I am afraid i can only so far draw a negative conclusion on this process.
I think Microsoft have to be applauded for the idea, and the theory is sound, however in practice i think this is a huge undertaking, and as always the more you try to cater for, the more variables you have to account for – the more places something can fall down.
I do not think a DIY’er (or off the shelf purchase of essentials) would have got through this without resorting to calling in an expert, giving up, or died of old age waiting for a non existent certificate to show up..
Having said that, i am also confident that this can be resolved with feedback given to the right people.

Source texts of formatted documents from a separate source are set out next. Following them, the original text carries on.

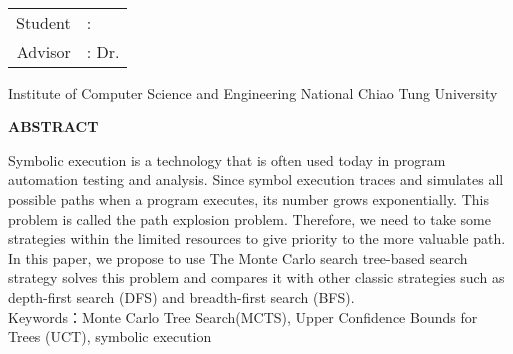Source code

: \begin{titlepage}
  \begin{center}
    \LARGE
    \begin{singlespace}
  	 \textbf{\englishTitle{}} \\[0.5cm]
    \end{singlespace}
    
    \begin{singlespace}
    \begin{tabular}{r l}
    	Student     & : \studentEnName{}  \\
        Advisor  & : Dr. \advisorEnName{} \\[0.5cm]
    \end{tabular}
    \end{singlespace}
	
    \begin{singlespace}
    Institute of Computer Science and Engineering National Chiao Tung University\\[0.5cm]
    \end{singlespace}
    \textbf{ABSTRACT} \\[0.5cm]
    	
  \end{center}
  \normalsize 
  \hspace{0.6cm} Symbolic execution is a technology that is often used today in program automation testing and analysis. Since symbol execution traces and simulates all possible paths when a program executes, its number grows exponentially. This problem is called the path explosion problem. Therefore, we need to take some strategies within the limited resources to give priority to the more valuable path. In this paper, we propose to use The Monte Carlo search tree-based search strategy solves this problem and compares it with other classic strategies such as depth-first search (DFS) and breadth-first search (BFS).
  \\[0.7cm]
  Keywords：Monte Carlo Tree Search(MCTS), Upper Confidence Bounds for Trees (UCT), symbolic execution
\end{titlepage}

So to end on a positive, soothing that people do not seem to be aware of yet – is that Microsoft are giving away a free domain name, AND, a free SSL certificate with SBS Essentials.
Yes, you heard me right!
So, how do i get one?
Just like this…
Choose a new domain name…
You want the free one!
You will need a Windows LIVE ID!!
Read and accept the license agreement…
Choose your prefix. All of the free domains will be domain.remotewebaccess.com
Click to check availability.. if it is available, click Set Up!
Is it ironic that i am using firefox in this shot?
That is a number of ways the RWA wizard can work out for you!
As i said above, you have to applaud the idea, the execution at this time has been poor.
But on a plus, the freebie domain and SSL work perfectly, and who can argue with that price?